--- TASK OBJECTIVE ---
Output exactly the lines from the one holding "2. Create base" through the final line of the entries.
======== DATA FOR ANALYSIS
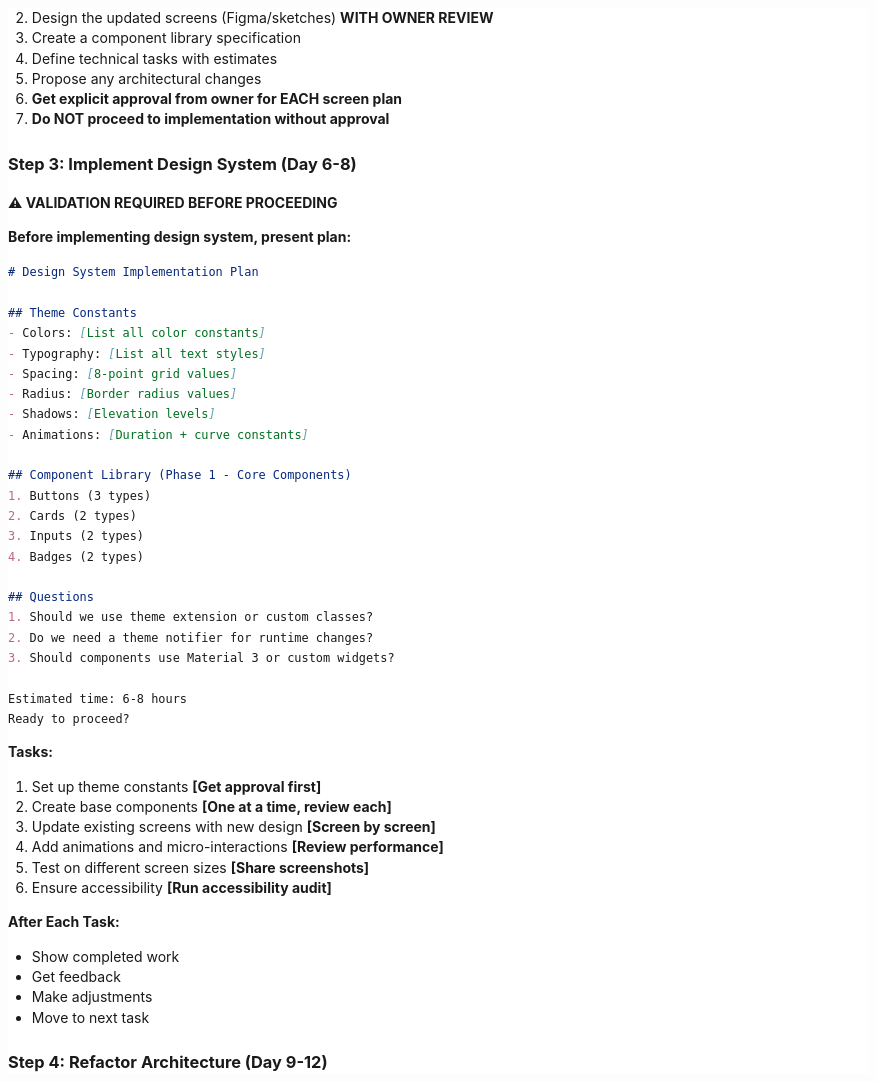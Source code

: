 2. Design the updated screens (Figma/sketches) **WITH OWNER REVIEW**
3. Create a component library specification
4. Define technical tasks with estimates
5. Propose any architectural changes
6. **Get explicit approval from owner for EACH screen plan**
7. **Do NOT proceed to implementation without approval**

### Step 3: Implement Design System (Day 6-8)

**⚠️ VALIDATION REQUIRED BEFORE PROCEEDING**

**Before implementing design system, present plan:**
```markdown
# Design System Implementation Plan

## Theme Constants
- Colors: [List all color constants]
- Typography: [List all text styles]
- Spacing: [8-point grid values]
- Radius: [Border radius values]
- Shadows: [Elevation levels]
- Animations: [Duration + curve constants]

## Component Library (Phase 1 - Core Components)
1. Buttons (3 types)
2. Cards (2 types)
3. Inputs (2 types)
4. Badges (2 types)

## Questions
1. Should we use theme extension or custom classes?
2. Do we need a theme notifier for runtime changes?
3. Should components use Material 3 or custom widgets?

Estimated time: 6-8 hours
Ready to proceed?
```

**Tasks:**
1. Set up theme constants **[Get approval first]**
2. Create base components **[One at a time, review each]**
3. Update existing screens with new design **[Screen by screen]**
4. Add animations and micro-interactions **[Review performance]**
5. Test on different screen sizes **[Share screenshots]**
6. Ensure accessibility **[Run accessibility audit]**

**After Each Task:**
- Show completed work
- Get feedback
- Make adjustments
- Move to next task

### Step 4: Refactor Architecture (Day 9-12)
================
--- ANSWER TO THIS TASK ---
2. Create base components **[One at a time, review each]**
3. Update existing screens with new design **[Screen by screen]**
4. Add animations and micro-interactions **[Review performance]**
5. Test on different screen sizes **[Share screenshots]**
6. Ensure accessibility **[Run accessibility audit]**

**After Each Task:**
- Show completed work
- Get feedback
- Make adjustments
- Move to next task

### Step 4: Refactor Architecture (Day 9-12)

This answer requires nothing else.